Especially in those cases hyperthreading gives the cpu one more thread per core to run such a thread.
Unless either thread is well over 50% of wideness of the core both threads will run at full speed.
See previous graph. (See, I'm not going to post it again even though you seem to not have looked at it at all)
Threads that will finish in milliseconds are not going to be super wide.

bit_user · Mar 26, 2024

TerryLaze said:
Especially in those cases hyperthreading gives the cpu one more thread per core to run such a thread.

The parallelization overhead is roughly the same, whether it's another thread running on the same core or a different one.

TerryLaze said:
Unless either thread is well over 50% of wideness of the core both threads will run at full speed.

Not from what I've seen, but of course you're free to try and find some real-world data which backs it up.

TerryLaze said:
See previous graph. (See, I'm not going to post it again even though you seem to not have looked at it at all)

It's a hypothetical - not real-world - and it's from January 2003!

Due to its age, it also doesn't take into account the vastly more sophisticated OoO machinery in modern CPU cores.

TerryLaze said:
Threads that will finish in milliseconds are not going to be super wide.

The amount of work has nothing to do with the compute-density of said work. Especially if the code is highly-optimized, it could be very compute-dense, even if the total amount of computation is relatively small.

TerryLaze · Mar 26, 2024

bit_user said:
The parallelization overhead is roughly the same, whether it's another thread running on the same core or a different one.

I don't understand this comment at all, it's completely random.
If you are after latency then HTT gives you that many extra threads to dispatch work to right away.
If you after parallelization then HTT gives you that many extra threads for higher throughput.

bit_user said:
Not from what I've seen, but of course you're free to try and find some real-world data which backs it up.

Well, what is the extend of what you have seen?
I never saw an atom by myself but I'm still pretty sure that everything is made out of them.

Also I don't need to proof math, if a thread only uses half the units of a core then another thread can use the other half.
There is nothing about that that needs any proving.

It would need a buttload of statistics to show how many threads use more or less that half of the (any one, model, sku) core, but that is a completely different thing.

bit_user said:
It's a hypothetical - not real-world - and it's from January 2003!

And it never changed since!
We never got HTT 2, like we did turbo 2, or avx 2, or so many other things.

Also a real-world would be just as hypothetical as this, because it would be a different software from what you are using, or from what you would like to see.

bit_user said:
Due to its age, it also doesn't take into account the vastly more sophisticated OoO machinery in modern CPU cores.

And what do you think that OoO changes?
Other than filling up even more gaps by taking code from farther ahead.

bit_user said:
The amount of work has nothing to do with the compute-density of said work.

Are you even listening to yourself?!
How compute-dense something is doesn't change the amount of work?
So more compute is not more work?

bit_user said:
Especially if the code is highly-optimized, it could be very compute-dense, even if the total amount of computation is relatively small.

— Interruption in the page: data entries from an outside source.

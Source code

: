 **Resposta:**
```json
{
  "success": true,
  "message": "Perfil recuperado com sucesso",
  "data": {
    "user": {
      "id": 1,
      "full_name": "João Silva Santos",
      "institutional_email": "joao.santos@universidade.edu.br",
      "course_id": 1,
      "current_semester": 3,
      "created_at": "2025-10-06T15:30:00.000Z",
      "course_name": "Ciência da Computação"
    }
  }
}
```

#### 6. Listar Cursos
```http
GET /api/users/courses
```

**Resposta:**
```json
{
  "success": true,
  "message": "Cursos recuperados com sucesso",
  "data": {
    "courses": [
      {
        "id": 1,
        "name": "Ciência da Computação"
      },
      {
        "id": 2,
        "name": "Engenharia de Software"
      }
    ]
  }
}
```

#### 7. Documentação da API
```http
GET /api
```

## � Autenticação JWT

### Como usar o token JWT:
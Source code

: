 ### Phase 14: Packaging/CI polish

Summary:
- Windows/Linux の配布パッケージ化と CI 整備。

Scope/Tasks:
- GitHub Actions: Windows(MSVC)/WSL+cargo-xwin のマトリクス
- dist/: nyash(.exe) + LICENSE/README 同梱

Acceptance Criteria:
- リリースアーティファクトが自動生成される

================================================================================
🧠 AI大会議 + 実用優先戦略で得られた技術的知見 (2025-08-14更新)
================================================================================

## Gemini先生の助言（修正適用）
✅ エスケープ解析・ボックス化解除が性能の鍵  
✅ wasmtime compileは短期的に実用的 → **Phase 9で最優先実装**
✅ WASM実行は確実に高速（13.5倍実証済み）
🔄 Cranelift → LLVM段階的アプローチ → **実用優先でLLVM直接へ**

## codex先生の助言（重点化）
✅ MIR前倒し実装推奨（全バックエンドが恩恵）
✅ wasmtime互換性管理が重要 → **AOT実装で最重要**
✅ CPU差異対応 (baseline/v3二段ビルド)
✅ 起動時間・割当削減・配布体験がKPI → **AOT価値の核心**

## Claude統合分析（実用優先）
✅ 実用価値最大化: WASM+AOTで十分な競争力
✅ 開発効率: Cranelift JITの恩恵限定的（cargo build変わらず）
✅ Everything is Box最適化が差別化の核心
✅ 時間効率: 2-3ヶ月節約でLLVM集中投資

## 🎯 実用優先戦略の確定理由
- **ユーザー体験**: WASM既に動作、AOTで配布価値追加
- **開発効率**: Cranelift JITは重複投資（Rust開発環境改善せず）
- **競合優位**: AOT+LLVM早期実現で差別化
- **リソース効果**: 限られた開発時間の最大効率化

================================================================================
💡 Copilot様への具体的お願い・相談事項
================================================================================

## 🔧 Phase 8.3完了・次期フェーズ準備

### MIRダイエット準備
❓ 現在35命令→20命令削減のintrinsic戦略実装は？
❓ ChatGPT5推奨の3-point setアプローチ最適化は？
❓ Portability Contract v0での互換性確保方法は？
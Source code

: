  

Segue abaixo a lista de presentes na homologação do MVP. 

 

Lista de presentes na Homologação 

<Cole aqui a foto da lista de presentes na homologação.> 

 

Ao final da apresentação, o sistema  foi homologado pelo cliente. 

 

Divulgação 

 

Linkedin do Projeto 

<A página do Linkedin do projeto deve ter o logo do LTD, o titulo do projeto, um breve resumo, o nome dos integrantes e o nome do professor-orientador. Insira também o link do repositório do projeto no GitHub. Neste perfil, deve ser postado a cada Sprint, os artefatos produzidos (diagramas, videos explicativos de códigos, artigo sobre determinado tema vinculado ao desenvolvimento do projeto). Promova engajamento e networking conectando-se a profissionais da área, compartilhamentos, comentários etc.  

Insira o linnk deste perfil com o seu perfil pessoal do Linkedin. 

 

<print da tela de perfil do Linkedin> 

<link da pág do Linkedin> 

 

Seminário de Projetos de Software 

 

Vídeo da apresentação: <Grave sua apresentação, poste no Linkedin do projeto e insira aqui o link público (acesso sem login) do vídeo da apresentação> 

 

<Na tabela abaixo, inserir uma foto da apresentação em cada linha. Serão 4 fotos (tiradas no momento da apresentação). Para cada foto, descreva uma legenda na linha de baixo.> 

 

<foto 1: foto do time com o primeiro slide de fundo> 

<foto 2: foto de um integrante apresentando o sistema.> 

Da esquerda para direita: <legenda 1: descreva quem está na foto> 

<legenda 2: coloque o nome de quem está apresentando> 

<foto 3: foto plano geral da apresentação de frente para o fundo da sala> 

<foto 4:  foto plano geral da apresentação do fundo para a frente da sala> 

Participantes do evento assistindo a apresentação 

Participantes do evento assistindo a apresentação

I think you are confusing time to complete with amount of computation.

The amount of work can be very high with the time to complete still being very low.

bit_user · Mar 26, 2024

TerryLaze said:
I don't understand this comment at all, it's completely random.

It wouldn't seem that way if you've actually done multithreaded programming. The fact that two threads are running on the same core doesn't change how you synchronize and communicate between them, or the things you have to do for load-balancing, etc. Plus, you don't control exactly when or where each of your threads gets to run, so you can't build in assumptions about exactly which thread of you program is running where or when.

TerryLaze said:
If you are after latency then HTT gives you that many extra threads to dispatch work to right away.
If you after parallelization then HTT gives you that many extra threads for higher throughput.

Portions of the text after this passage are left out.